__YOUR INSTRUCTIONS__
The full set of entries, reproduced exactly, is the expected answer.

__EXERCISE MATERIALS__
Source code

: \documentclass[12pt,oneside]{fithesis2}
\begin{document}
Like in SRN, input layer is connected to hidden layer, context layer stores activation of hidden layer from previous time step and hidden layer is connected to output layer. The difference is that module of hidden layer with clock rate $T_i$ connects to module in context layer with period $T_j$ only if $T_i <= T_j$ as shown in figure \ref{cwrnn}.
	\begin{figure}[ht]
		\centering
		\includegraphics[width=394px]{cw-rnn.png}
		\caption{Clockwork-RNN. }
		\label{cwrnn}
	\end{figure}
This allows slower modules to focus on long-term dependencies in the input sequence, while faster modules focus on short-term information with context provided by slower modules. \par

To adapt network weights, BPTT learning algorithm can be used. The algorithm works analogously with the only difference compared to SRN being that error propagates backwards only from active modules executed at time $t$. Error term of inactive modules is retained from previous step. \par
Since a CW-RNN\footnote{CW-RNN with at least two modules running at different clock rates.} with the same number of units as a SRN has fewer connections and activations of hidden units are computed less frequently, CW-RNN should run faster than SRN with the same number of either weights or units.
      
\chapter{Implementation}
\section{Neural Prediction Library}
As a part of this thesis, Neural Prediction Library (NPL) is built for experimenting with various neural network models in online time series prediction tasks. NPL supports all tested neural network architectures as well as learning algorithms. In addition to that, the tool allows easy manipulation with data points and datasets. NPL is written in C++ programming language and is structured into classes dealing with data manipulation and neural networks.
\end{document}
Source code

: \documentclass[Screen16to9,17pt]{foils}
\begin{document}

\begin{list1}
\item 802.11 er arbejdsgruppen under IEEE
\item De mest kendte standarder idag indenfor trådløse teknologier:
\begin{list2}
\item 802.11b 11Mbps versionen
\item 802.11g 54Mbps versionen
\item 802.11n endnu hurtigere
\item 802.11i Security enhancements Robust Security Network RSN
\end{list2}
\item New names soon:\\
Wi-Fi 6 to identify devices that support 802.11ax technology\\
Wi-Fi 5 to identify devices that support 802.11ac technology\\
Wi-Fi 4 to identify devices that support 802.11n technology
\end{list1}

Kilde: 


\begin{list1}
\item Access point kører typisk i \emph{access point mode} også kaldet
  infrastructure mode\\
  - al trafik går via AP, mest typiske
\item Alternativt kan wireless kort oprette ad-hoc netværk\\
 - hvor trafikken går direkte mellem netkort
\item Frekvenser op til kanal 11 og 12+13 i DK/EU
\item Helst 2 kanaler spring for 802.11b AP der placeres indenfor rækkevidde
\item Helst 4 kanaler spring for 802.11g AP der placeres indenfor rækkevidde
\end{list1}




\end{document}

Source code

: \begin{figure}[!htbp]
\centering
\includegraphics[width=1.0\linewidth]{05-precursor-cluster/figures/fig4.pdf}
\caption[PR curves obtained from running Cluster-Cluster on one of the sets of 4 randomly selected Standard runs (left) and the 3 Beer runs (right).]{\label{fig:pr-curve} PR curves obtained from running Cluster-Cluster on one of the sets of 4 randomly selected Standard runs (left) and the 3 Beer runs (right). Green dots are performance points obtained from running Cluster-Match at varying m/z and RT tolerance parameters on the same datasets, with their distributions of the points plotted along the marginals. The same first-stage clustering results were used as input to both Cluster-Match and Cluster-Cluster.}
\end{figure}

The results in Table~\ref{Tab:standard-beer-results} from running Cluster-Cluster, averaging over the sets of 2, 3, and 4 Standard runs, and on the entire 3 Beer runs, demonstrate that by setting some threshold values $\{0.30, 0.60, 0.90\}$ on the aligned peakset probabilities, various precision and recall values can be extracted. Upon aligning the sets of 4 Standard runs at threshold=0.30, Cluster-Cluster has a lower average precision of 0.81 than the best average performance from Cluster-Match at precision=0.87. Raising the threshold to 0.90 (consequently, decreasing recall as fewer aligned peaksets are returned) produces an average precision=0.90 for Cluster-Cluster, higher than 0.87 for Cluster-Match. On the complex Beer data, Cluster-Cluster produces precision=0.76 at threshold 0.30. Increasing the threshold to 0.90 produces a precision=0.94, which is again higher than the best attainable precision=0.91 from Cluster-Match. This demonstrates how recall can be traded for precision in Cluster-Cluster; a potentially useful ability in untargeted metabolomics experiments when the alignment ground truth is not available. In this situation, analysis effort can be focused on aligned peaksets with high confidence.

__TASK RESULT__
Source code

: \documentclass[12pt,oneside]{fithesis2}
\begin{document}
Like in SRN, input layer is connected to hidden layer, context layer stores activation of hidden layer from previous time step and hidden layer is connected to output layer. The difference is that module of hidden layer with clock rate $T_i$ connects to module in context layer with period $T_j$ only if $T_i <= T_j$ as shown in figure \ref{cwrnn}.
	\begin{figure}[ht]
		\centering
		\includegraphics[width=394px]{cw-rnn.png}
		\caption{Clockwork-RNN. }
		\label{cwrnn}
	\end{figure}
This allows slower modules to focus on long-term dependencies in the input sequence, while faster modules focus on short-term information with context provided by slower modules. \par

To adapt network weights, BPTT learning algorithm can be used. The algorithm works analogously with the only difference compared to SRN being that error propagates backwards only from active modules executed at time $t$. Error term of inactive modules is retained from previous step. \par
Since a CW-RNN\footnote{CW-RNN with at least two modules running at different clock rates.} with the same number of units as a SRN has fewer connections and activations of hidden units are computed less frequently, CW-RNN should run faster than SRN with the same number of either weights or units.
      
\chapter{Implementation}
\section{Neural Prediction Library}
As a part of this thesis, Neural Prediction Library (NPL) is built for experimenting with various neural network models in online time series prediction tasks. NPL supports all tested neural network architectures as well as learning algorithms. In addition to that, the tool allows easy manipulation with data points and datasets. NPL is written in C++ programming language and is structured into classes dealing with data manipulation and neural networks.
\end{document}
Source code

: \documentclass[Screen16to9,17pt]{foils}
\begin{document}

\begin{list1}
\item 802.11 er arbejdsgruppen under IEEE
\item De mest kendte standarder idag indenfor trådløse teknologier:
\begin{list2}
\item 802.11b 11Mbps versionen
\item 802.11g 54Mbps versionen
\item 802.11n endnu hurtigere
\item 802.11i Security enhancements Robust Security Network RSN
\end{list2}
\item New names soon:\\
Wi-Fi 6 to identify devices that support 802.11ax technology\\
Wi-Fi 5 to identify devices that support 802.11ac technology\\
Wi-Fi 4 to identify devices that support 802.11n technology
\end{list1}

Kilde: 


\begin{list1}
\item Access point kører typisk i \emph{access point mode} også kaldet
  infrastructure mode\\
  - al trafik går via AP, mest typiske
\item Alternativt kan wireless kort oprette ad-hoc netværk\\
 - hvor trafikken går direkte mellem netkort
\item Frekvenser op til kanal 11 og 12+13 i DK/EU
\item Helst 2 kanaler spring for 802.11b AP der placeres indenfor rækkevidde
\item Helst 4 kanaler spring for 802.11g AP der placeres indenfor rækkevidde
\end{list1}




\end{document}

Source code

: \begin{figure}[!htbp]
\centering
\includegraphics[width=1.0\linewidth]{05-precursor-cluster/figures/fig4.pdf}
\caption[PR curves obtained from running Cluster-Cluster on one of the sets of 4 randomly selected Standard runs (left) and the 3 Beer runs (right).]{\label{fig:pr-curve} PR curves obtained from running Cluster-Cluster on one of the sets of 4 randomly selected Standard runs (left) and the 3 Beer runs (right). Green dots are performance points obtained from running Cluster-Match at varying m/z and RT tolerance parameters on the same datasets, with their distributions of the points plotted along the marginals. The same first-stage clustering results were used as input to both Cluster-Match and Cluster-Cluster.}
\end{figure}

The results in Table~\ref{Tab:standard-beer-results} from running Cluster-Cluster, averaging over the sets of 2, 3, and 4 Standard runs, and on the entire 3 Beer runs, demonstrate that by setting some threshold values $\{0.30, 0.60, 0.90\}$ on the aligned peakset probabilities, various precision and recall values can be extracted. Upon aligning the sets of 4 Standard runs at threshold=0.30, Cluster-Cluster has a lower average precision of 0.81 than the best average performance from Cluster-Match at precision=0.87. Raising the threshold to 0.90 (consequently, decreasing recall as fewer aligned peaksets are returned) produces an average precision=0.90 for Cluster-Cluster, higher than 0.87 for Cluster-Match. On the complex Beer data, Cluster-Cluster produces precision=0.76 at threshold 0.30. Increasing the threshold to 0.90 produces a precision=0.94, which is again higher than the best attainable precision=0.91 from Cluster-Match. This demonstrates how recall can be traded for precision in Cluster-Cluster; a potentially useful ability in untargeted metabolomics experiments when the alignment ground truth is not available. In this situation, analysis effort can be focused on aligned peaksets with high confidence.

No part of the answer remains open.